Each line below that includes the word "provides" is to be reported.

Saved data entries:
== Segment start ==

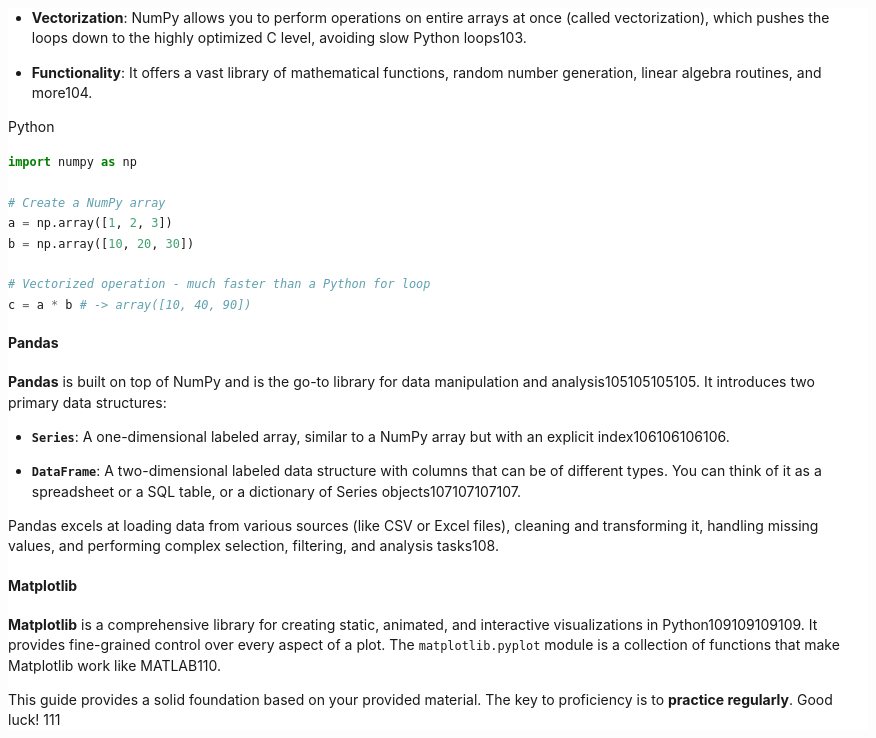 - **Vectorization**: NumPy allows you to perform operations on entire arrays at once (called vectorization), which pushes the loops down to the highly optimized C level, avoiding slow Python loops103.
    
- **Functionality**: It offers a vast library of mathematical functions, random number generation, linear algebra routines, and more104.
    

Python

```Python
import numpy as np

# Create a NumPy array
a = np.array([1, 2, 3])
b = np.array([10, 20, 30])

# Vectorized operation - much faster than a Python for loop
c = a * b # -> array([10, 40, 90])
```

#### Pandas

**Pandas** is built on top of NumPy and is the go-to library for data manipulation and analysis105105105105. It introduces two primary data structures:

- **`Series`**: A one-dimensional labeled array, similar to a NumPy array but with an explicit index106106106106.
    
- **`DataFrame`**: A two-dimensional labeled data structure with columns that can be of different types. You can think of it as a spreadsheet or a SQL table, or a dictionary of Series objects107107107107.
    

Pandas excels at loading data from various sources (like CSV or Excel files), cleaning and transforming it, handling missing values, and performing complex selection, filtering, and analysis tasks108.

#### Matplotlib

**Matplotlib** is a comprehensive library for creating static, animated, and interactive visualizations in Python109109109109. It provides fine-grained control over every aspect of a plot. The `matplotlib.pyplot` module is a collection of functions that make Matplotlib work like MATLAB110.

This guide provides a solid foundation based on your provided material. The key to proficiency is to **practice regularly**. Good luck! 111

== Segment end ==
== Segment start ==

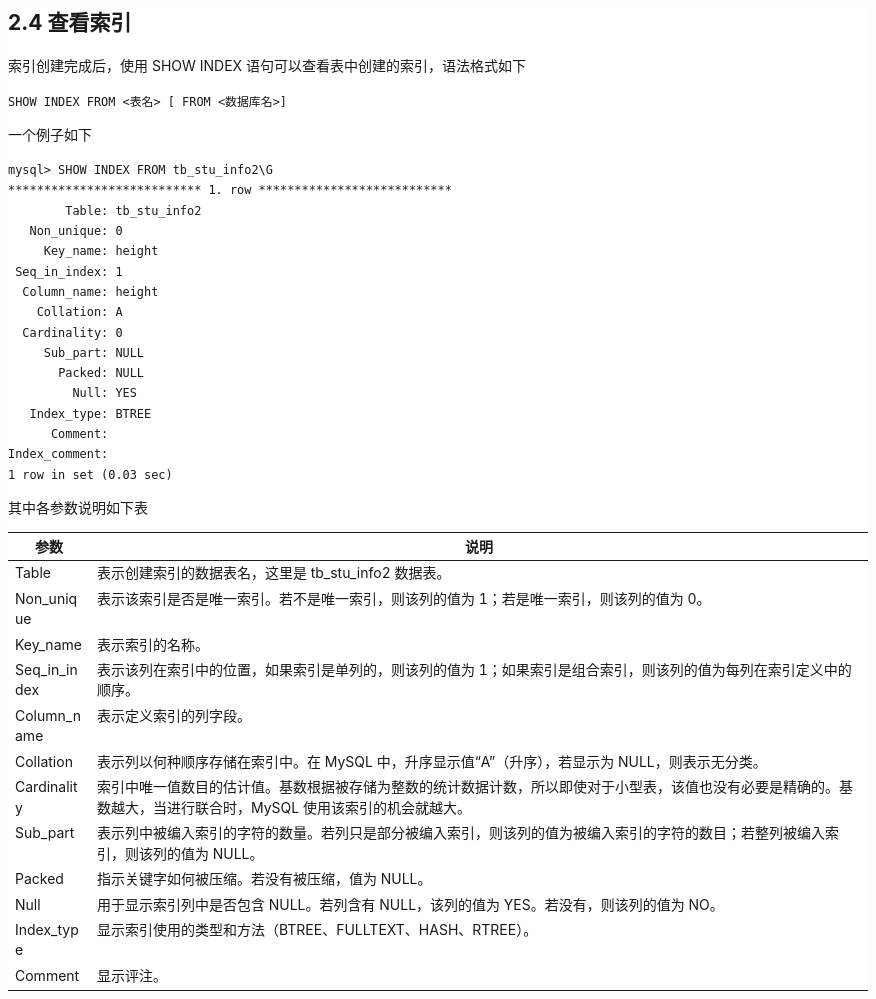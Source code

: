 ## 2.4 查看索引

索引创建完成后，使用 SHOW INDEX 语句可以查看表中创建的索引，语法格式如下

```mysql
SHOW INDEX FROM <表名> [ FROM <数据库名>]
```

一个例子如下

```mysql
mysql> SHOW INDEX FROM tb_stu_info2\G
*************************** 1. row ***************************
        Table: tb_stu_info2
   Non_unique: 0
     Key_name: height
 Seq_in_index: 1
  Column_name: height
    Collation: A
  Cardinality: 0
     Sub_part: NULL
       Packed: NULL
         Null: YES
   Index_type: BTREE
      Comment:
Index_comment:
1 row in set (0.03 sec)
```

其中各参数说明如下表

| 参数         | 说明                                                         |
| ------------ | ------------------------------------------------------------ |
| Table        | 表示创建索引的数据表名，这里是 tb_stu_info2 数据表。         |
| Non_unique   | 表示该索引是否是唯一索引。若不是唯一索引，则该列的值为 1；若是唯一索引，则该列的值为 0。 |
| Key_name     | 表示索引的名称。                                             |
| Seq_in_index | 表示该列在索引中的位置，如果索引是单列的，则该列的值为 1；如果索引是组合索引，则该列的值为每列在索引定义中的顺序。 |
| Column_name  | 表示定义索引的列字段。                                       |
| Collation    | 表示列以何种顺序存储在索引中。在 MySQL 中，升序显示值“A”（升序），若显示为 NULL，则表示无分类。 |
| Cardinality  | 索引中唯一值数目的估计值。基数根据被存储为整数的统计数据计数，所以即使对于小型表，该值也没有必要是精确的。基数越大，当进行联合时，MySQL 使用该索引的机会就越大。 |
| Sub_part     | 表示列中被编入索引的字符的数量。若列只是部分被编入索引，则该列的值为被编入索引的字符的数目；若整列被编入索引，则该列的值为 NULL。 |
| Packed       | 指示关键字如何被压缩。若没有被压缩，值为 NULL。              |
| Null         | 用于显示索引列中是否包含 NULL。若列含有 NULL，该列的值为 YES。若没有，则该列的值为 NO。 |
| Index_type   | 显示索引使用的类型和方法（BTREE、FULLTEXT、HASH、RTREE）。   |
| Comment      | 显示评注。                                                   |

== Segment end ==

Result for this task:
**Matplotlib** is a comprehensive library for creating static, animated, and interactive visualizations in Python109109109109. It provides fine-grained control over every aspect of a plot. The `matplotlib.pyplot` module is a collection of functions that make Matplotlib work like MATLAB110.
This guide provides a solid foundation based on your provided material. The key to proficiency is to **practice regularly**. Good luck! 111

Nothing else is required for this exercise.